Así que lo que ocurre es que uno un día se levanta y camina al baño, somnoliento. Y entre la grava de legañas, ante el espejo, alcanza a vislumbrar algo parecido a un pequeño claro en un bosque capilar que ayer estaba tupidísimo. Y emite quejidos de princesa mientras se restriega los párpados porque no se atreve a volver a mirar, no puede hacerlo, al tiempo que se repite en alto que todo es un mal sueño, que en algún momento sonará la alarma y despertará otra vez con veinte años, cuando la única alopecia peligrosa era la del calvo de Transporter 2.
Por supuesto, no es un camino desconocido. Uno ha vivido lo suficiente y ha visto a amigos recorrerlo de forma prematura antes. Pero siempre los percibió como sacrificios necesarios que el azar le ofrecía a Dios para apaciguar su ira y que el resto de mortales no tuviésemos que preocuparnos nunca. Los no te vas a creer lo que le ha pasado al tío del amigo de tu prima. Las típicas desgracias que les ocurren siempre a otros en los aledaños de la vida, vamos, para que uno pueda aprender sin ensuciarse. Hoy, sin embargo, los llamaría a todos y les ofrecería abrazos. Fundaría una asociación de perjudicados con la que demandar a Pantene por calvofobia, aprovechando quizás los últimos arreones del desvarío woke. Quedaría con ellos en bares lúgubres donde ahogar las penas y les diría que ahora sí que los entiendo. Y que no lo siento. Pues es imposible comprender del todo a Santo Tomás si no has metido, como él, los dedos en las llagas del Señor.

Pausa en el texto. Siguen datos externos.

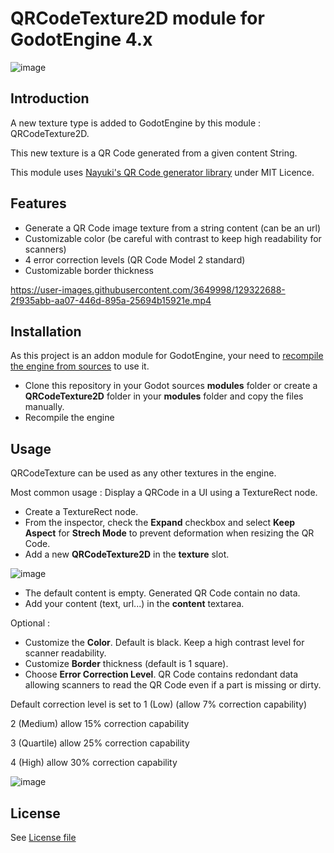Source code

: QRCodeTexture2D module for GodotEngine 4.x
========================================

![image](https://user-images.githubusercontent.com/3649998/129288546-55b03061-2dd1-4555-9b6b-9409c503355f.png)

Introduction
------------

A new texture type is added to GodotEngine by this module : QRCodeTexture2D.

This new texture is a QR Code generated from a given content String.

This module uses [Nayuki's QR Code generator library](https://www.nayuki.io/page/qr-code-generator-library) under MIT Licence.

Features
--------

* Generate a QR Code image texture from a string content (can be an url)
* Customizable color (be careful with contrast to keep high readability for scanners)
* 4 error correction levels (QR Code Model 2 standard)
* Customizable border thickness

https://user-images.githubusercontent.com/3649998/129322688-2f935abb-aa07-446d-895a-25694b15921e.mp4

Installation
------------

As this project is an addon module for GodotEngine, your need to [recompile the engine from sources](https://docs.godotengine.org/en/stable/development/compiling/index.html) to use it.

* Clone this repository in your Godot sources **modules** folder or create a **QRCodeTexture2D** folder in your **modules** folder and copy the files manually.
* Recompile the engine

Usage
-----

QRCodeTexture can be used as any other textures in the engine.

Most common usage : Display a QRCode in a UI using a TextureRect node.

* Create a TextureRect node.
* From the inspector, check the **Expand** checkbox and select **Keep Aspect** for **Strech Mode** to prevent deformation when resizing the QR Code.
* Add a new **QRCodeTexture2D** in the **texture** slot.

![image](https://user-images.githubusercontent.com/3649998/129286912-ba39c662-4258-4982-a334-beebfb0aecf5.png)

* The default content is empty. Generated QR Code contain no data.
* Add your content (text, url...) in the **content** textarea.

Optional :

* Customize the **Color**. Default is black. Keep a high contrast level for scanner readability.
* Customize **Border** thickness (default is 1 square).
* Choose **Error Correction Level**. QR Code contains redondant data allowing scanners to read the QR Code even if a part is missing or dirty.

Default correction level is set to 1 (Low) (allow 7% correction capability)

2 (Medium) allow 15% correction capability

3 (Quartile) allow 25% correction capability

4 (High) allow 30% correction capability

![image](https://user-images.githubusercontent.com/3649998/129288506-3b33892a-ea43-4bd7-a584-c034644a538e.png)

License
-------

See [License file](./LICENSE)
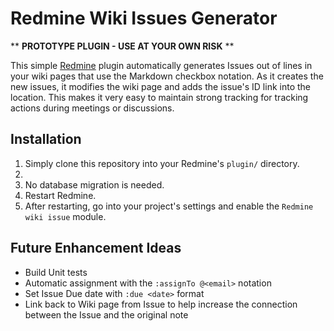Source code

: # Redmine Wiki Issues Generator

** **PROTOTYPE PLUGIN - USE AT YOUR OWN RISK** **

This simple [Redmine](https://www.redmine.org/) plugin automatically generates Issues out of lines in your wiki pages that use the Markdown checkbox notation. As it creates the new issues, it modifies the wiki page and adds the issue's ID link into the location. This makes it very easy to maintain strong tracking for tracking actions during meetings or discussions.

## Installation

1. Simply clone this repository into your Redmine's `plugin/` directory.
2. 
3. No database migration is needed.
4. Restart Redmine.
5. After restarting, go into your project's settings and enable the `Redmine wiki issue` module.

## Future Enhancement Ideas

* Build Unit tests
* Automatic assignment with the `:assignTo @<email>` notation
* Set Issue Due date with `:due <date>` format
* Link back to Wiki page from Issue to help increase the connection between the Issue and the original note



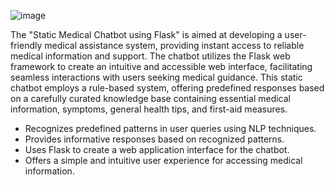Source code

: ![image](https://github.com/nandinivel1/Static-Medical-Chatbot/assets/89859376/ea87b674-900e-44e2-9807-e0e1de86f3ad)



The "Static Medical Chatbot using Flask" is aimed at developing a user-friendly medical assistance system, providing instant access to reliable medical information and support. 
The chatbot utilizes the Flask web framework to create an intuitive and accessible web interface, facilitating seamless interactions with users seeking medical guidance.
This static chatbot employs a rule-based system, offering predefined responses based on a carefully curated knowledge base containing essential medical information, symptoms, general health tips, and first-aid measures.
 
- Recognizes predefined patterns in user queries using NLP techniques.
- Provides informative responses based on recognized patterns.
- Uses Flask to create a web application interface for the chatbot.
- Offers a simple and intuitive user experience for accessing medical information.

Con la decadencia ocurre que el proceso es lento y que eso es lo que lo hace verdaderamente desbordante. Uno no entra un día en un ascensor con el matojo de Valderrama y sale de él sintiendo la azotea más endeble que la casa de paja de los tres cerditos. Por eso cuando repara de improviso en que, de pronto, cualquier brisilla de verano es extrarrefrescante, comprende con una profundidad intransferible la derrota inesquivable de la civilización. Observa el tiempo como un reloj que se derrite. Y, lo que es peor, repara en que jamás dejó de serlo. Ni siquiera en aquellos tiempos en los que ocaso era sólo una compañía de seguros. Que, al cabo, necesitarían los demás.